Research into mechanical properties affected by temperature and nozzle diameter

CEAD is continuously researching the optimal printing properties for various high-end thermoplastic materials. By doing so, CEAD is able to advise the end users of our extruders and Flexbots about the optimal use of fiber reinforced materials specific to their applications.

Our newest addition to the team of application engineers, Andrew van de Looi, started his CEAD experience with a graduate internship for his studies into aviation technology at Inholland Delft.

Central in his thesis was the question “What are the print settings for three specific materials that lead to improved mechanical properties using the E25 pellet extruder?”. This article elaborates on Andrew’s research method.

Providing the best possible additive manufacturing solutions

As a large format additive manufacturing (LFAM) solutions provider, the added value of CEAD does not limit to solely the implementation of our machines. We like to think along with specific production or research applications of LFAM. One way of doing so is by researching fiber reinforced thermoplastic printing materials with our extruders.

When new materials are released to the market, we jump on the opportunity to test and research them extensively. Hereby we aim at the best printing settings using our extruder and various applications. In order to help companies kickstart their additive manufacturing process, we provide Flexbot and pellet extruder users with the datasheets produced by material tests.

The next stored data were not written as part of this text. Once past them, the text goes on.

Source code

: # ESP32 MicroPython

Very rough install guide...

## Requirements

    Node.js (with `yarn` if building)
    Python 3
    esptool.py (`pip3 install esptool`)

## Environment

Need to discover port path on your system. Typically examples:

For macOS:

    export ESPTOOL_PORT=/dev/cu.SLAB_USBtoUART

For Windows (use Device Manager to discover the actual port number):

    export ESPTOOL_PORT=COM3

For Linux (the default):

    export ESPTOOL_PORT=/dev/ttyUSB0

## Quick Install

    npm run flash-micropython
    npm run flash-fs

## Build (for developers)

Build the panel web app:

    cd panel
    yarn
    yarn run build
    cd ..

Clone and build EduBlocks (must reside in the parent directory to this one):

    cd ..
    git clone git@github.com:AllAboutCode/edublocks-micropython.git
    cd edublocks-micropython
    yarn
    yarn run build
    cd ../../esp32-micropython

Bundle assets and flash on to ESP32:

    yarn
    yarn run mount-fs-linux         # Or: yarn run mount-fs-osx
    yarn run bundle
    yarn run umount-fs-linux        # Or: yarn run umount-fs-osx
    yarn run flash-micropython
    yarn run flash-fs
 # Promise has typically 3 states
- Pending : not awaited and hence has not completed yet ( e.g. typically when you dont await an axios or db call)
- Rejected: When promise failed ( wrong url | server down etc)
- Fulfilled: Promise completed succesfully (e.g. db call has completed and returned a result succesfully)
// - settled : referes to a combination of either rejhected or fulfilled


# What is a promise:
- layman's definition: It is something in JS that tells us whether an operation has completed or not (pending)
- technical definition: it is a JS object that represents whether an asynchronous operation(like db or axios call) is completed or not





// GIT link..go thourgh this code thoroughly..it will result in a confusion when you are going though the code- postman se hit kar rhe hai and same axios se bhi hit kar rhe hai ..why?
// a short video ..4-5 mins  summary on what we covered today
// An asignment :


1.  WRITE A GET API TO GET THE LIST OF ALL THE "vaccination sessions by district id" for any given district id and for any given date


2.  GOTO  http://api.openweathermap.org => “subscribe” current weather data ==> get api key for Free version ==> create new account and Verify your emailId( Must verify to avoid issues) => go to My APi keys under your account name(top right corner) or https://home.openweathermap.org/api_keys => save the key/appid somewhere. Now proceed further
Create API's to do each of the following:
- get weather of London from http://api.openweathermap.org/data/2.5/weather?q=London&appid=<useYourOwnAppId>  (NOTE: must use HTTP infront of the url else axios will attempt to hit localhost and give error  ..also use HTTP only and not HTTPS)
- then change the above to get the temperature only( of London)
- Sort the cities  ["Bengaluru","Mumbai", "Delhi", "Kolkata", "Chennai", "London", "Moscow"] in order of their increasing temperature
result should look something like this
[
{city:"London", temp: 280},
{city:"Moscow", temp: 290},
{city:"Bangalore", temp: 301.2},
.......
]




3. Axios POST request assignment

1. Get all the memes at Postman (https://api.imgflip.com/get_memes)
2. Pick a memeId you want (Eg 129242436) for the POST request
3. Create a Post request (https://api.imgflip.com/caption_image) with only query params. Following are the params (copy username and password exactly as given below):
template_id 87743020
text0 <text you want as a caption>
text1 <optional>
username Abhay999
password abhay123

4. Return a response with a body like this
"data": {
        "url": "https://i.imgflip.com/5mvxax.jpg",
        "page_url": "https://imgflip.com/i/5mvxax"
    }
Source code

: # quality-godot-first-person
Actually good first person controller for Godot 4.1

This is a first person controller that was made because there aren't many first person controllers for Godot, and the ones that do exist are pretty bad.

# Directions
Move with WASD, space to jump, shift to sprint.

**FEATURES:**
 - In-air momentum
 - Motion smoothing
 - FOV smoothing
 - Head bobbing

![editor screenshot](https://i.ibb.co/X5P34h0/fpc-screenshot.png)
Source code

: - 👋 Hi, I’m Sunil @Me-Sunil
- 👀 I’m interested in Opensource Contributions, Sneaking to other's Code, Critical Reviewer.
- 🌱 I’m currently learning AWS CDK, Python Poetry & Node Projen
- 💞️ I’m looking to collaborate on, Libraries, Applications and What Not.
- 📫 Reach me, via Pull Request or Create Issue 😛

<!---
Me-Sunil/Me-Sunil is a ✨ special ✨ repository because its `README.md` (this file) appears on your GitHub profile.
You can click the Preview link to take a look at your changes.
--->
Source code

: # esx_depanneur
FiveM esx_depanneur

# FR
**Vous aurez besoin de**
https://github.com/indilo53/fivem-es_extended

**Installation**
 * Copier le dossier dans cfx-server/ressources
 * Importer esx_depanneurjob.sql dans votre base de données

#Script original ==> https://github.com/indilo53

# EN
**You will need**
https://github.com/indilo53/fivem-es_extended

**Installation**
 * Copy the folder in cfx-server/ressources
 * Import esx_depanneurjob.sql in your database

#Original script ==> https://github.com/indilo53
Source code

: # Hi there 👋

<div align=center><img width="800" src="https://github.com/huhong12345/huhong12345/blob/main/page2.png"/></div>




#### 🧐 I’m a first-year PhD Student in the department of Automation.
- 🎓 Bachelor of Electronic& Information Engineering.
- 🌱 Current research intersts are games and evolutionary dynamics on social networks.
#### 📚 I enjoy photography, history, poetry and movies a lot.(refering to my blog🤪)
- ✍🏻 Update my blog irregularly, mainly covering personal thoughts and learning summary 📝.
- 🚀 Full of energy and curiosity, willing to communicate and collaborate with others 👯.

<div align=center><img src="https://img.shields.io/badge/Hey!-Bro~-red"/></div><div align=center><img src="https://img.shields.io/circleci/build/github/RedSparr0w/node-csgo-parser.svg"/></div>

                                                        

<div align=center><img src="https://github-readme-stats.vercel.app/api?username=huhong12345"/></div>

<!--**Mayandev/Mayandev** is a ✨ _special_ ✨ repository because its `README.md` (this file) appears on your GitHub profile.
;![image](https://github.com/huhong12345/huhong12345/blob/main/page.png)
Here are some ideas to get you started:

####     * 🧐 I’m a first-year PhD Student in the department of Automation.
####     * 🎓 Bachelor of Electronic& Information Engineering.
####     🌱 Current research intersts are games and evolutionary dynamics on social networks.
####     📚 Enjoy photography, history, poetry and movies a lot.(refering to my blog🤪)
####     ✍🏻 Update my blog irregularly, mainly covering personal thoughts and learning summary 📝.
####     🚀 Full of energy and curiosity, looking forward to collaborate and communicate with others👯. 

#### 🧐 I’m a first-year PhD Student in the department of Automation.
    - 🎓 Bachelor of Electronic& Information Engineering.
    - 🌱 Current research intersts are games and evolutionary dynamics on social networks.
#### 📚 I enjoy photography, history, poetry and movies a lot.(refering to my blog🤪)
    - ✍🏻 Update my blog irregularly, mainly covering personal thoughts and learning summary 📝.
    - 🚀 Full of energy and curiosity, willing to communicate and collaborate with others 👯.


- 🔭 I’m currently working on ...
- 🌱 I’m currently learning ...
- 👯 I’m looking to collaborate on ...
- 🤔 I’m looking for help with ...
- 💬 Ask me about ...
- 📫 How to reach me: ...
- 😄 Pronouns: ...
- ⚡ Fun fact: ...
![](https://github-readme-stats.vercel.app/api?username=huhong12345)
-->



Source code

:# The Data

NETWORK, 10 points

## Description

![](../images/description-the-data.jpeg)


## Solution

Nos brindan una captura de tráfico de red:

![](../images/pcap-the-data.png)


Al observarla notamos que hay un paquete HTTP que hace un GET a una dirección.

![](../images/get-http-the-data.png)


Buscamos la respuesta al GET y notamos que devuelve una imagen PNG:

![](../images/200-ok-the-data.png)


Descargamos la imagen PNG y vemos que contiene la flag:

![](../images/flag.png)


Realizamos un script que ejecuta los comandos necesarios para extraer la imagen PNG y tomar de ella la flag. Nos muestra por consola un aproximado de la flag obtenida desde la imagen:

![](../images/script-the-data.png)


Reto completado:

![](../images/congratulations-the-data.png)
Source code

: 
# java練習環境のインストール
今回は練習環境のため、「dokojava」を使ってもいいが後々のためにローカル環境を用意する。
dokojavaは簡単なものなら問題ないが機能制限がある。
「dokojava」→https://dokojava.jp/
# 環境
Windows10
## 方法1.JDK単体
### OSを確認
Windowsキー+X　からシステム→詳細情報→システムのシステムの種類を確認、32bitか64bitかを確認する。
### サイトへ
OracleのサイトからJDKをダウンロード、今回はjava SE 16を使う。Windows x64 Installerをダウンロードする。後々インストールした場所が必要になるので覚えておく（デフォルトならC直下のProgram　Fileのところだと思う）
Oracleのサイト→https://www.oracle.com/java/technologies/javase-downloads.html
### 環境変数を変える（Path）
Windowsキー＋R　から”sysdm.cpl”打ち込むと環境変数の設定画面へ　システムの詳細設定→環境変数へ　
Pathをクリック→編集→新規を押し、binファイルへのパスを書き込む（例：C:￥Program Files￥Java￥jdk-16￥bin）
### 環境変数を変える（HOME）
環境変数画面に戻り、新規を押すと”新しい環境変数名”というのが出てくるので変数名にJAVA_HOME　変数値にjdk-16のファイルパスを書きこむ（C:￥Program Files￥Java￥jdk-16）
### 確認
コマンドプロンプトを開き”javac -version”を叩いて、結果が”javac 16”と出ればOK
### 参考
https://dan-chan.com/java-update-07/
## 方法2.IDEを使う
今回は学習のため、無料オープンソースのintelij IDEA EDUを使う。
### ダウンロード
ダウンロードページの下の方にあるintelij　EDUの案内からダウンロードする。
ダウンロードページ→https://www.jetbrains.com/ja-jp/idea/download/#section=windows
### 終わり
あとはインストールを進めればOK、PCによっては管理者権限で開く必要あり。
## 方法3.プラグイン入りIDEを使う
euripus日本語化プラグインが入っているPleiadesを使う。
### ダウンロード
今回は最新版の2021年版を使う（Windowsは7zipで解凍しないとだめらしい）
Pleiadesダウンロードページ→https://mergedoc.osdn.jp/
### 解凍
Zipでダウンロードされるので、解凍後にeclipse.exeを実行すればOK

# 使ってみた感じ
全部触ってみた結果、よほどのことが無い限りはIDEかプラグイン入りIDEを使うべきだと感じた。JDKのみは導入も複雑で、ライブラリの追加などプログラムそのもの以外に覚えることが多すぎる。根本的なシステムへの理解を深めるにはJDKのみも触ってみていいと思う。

Measuring mechanical properties

This study focused on the best print temperature and extruder settings. Thermoplastic pellets enter the top of the extruder and exit through the nozzle at the bottom as beads with high viscosity. Inside the extruder’s barrel, a screw is responsible for the downwards movement of the pellets.

However, the extruder configurations affect the mechanical properties of the printed object differently. Examples of these settings are: the temperature of the extruder, the diameter of the nozzle, layer time, number of rotations of the screw per minute (RPM) and torque (the force delivered unto the pellets in the barrel by the screw).

Central in this research was a large scale application, thus two larger nozzles (9 and 12mm) were used in the material test. These nozzle sizes provided beads from 18 to 22mm wide. Furthermore, printing temperature varied as well. RPM, torque and layer time however were kept stable.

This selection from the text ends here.